On the basis of this information, a team from the Institute of Reference Measures and Materials (IRMM) at the Joint Research Centre in Geel (Belgium) was charged with manufacturing samples which would subsequently serve as certified materials. Chris Ingelbrecht, project manager at the IRMM, explains that the "principal difficulty lay in the fact that these alloys no longer exist today. For example, arsenic, a dangerous substance, is no longer used, so we developed an innovative system to reintroduce elements and reconstitute these materials."

Measuring, conserving and restoring

In addition to certifying reference materials, the IMMACO project also compiled a genuine guide to "good analytical practices". This tool will permit systematic composition analyses which can also be carried out at archaeological sites using portable instruments. "Archaeologists will thus be able to gather a very large number of more reliable measurements.

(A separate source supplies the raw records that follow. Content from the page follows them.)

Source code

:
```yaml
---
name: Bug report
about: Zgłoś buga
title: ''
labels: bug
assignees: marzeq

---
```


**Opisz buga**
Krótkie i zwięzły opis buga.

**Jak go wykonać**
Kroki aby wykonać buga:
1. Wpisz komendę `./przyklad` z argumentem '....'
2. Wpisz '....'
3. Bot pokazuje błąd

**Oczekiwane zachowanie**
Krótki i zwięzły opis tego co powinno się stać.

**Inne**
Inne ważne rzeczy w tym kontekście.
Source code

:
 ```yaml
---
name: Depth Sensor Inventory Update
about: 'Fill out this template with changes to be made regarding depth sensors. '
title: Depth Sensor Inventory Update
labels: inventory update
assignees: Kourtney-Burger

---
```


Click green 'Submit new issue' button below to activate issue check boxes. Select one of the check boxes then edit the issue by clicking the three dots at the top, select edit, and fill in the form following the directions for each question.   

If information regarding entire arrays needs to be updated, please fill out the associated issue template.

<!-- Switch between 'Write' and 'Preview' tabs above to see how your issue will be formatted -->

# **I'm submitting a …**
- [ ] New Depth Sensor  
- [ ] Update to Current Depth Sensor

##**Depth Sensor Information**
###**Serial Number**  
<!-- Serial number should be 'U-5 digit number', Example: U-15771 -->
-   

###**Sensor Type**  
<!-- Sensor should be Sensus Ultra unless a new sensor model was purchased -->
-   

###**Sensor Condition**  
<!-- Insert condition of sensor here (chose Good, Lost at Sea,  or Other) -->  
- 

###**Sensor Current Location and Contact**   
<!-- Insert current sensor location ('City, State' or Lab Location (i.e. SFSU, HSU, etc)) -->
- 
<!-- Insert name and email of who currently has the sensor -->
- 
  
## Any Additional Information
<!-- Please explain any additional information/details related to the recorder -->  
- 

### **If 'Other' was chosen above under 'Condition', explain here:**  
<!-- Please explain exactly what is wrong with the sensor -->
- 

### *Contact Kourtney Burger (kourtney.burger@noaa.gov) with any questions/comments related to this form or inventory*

This will give us correct statistics on alloy composition and at that point we will be speaking the same language," (Philippe Brunella).

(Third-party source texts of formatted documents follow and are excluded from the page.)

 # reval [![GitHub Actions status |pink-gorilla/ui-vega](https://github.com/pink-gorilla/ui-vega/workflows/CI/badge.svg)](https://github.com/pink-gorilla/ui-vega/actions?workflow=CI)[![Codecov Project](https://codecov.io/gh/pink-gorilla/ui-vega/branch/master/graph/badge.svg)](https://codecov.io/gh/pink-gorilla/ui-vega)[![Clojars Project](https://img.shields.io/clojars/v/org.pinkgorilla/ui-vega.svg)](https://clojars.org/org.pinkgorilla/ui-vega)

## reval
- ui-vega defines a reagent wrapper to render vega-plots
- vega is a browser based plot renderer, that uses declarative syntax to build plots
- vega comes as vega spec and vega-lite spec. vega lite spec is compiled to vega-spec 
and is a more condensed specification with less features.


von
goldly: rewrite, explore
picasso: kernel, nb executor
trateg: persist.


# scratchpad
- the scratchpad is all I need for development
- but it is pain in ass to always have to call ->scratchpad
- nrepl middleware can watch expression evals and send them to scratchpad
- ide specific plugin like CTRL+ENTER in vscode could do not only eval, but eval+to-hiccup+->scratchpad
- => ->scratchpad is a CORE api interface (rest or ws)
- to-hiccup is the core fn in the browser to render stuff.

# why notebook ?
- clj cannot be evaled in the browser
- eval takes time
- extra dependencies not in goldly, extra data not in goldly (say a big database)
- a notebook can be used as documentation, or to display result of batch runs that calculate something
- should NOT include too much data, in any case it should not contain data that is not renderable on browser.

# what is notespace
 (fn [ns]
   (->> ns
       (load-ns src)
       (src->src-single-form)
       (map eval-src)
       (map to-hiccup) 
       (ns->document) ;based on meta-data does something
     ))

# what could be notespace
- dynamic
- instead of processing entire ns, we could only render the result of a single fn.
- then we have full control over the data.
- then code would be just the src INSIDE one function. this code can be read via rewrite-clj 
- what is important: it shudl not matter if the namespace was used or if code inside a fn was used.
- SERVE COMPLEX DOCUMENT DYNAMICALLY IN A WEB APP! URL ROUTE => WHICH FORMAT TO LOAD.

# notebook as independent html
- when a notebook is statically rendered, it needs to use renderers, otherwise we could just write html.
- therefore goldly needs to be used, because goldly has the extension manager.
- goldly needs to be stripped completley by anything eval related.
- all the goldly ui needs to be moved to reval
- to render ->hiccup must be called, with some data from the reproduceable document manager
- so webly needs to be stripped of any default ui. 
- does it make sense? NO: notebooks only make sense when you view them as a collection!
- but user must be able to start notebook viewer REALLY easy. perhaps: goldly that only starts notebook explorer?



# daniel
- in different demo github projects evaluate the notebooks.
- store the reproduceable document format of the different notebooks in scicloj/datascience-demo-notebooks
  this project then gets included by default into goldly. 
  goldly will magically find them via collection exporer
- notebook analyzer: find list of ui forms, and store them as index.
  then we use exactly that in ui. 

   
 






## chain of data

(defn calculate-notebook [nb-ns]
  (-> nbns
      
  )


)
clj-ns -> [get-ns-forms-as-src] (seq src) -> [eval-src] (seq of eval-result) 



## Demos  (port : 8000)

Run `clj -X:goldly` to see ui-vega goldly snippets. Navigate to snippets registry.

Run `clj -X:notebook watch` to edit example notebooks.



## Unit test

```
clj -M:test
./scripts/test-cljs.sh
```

Another far from insignificant result of the painstaking work of standardisation will be to provide conservation and restoration experts with new precision tools. Certain chemical or electrochemical methods used to repair the effects of corrosion are disputed due to the lack of control over the reactions produced on the surface of the object.

"Part of the project is devoted to the production of patina on reference materials, based on the study of the patina found on archaeological objects. Different methods can be tested which would be impossible to carry out on the original items," explains No‘l Lacoudre. "This processing will answer a number of questions concerning conservation, in particular the problem of the migration of various elements from the metal to the periphery. The IMMACO project not only permits an increased knowledge in the field of archaeology, but also aims to improve the conservation of an important heritage."

(1) Laboratoire de restauration de l'Institut Français d'Archéologie Orientale - Le Caire (France), Laboratoire EDF-VALECTRA (France), Laboratoire d'Etudes de la Corrosion de l'Ecole Nationale Supérieure de Chimie de Paris (France), Universitaire Instelling Antwerpen - MITAC (Belgium), Technische UniversitŠt Wien (Austria), Institute for Reference Materials and Measurements of the Joint Research Centre of the European Community (Geel/Belgium) and, as an associated partner, the SEK - EuropŠischer Kulturpark Bliesbruck-Reinheim (Germany).

(2) Belonging to Electricité de France (EDF), this laboratory is specialised in the conservation and preservation of ancient metal objects and is a frequent patron of scientific and technical project



The metal "road"

Copper was worked a long time before gold. The earliest objects, produced by cold-hammering techniques, were found in Anatolia, in western Iran, and date back to the 9th millennium BC, but it is another 2,000 years before we see the beginning of metallurgical techniques which require ovens reaching a temperature of over 1000°C. In around 6,500 BC, centres appeared in Anatolia and Mesopotamia. In around 4,500 BC, copper objects were produced in the Balkans, the technique later spreading west through the Mediterranean and along the Danube valley.
The progress in metal-working techniques came from the development of alloys. When another component is added to copper, the metal becomes more resistant and is also easier to shape or to melt at a lower temperature. Arsenic was the first ingredient to be added. This was later replaced by tin, to produce bronze. The Bronze Age thus began in France in the year 2000 BC. Bronze allowed high quality weapons to be produced and the craftsmen were employed in the service of warriors. In the first millennium BC, when it seemed to be difficult to obtain copper and tin, lead was used to produce alloys. This led to the Iron Age, which appeared in Europe around 1 200 BC and reached its apogee during the Hallstatt civilisation (Austria) in around 700 BC before spreading to Central and Western Europe.
It is this iron civilisation which was conquered by the Romans. Iron became the metal used in making weapons and tools, while bronze continued to be used for more refined objects and jewellery.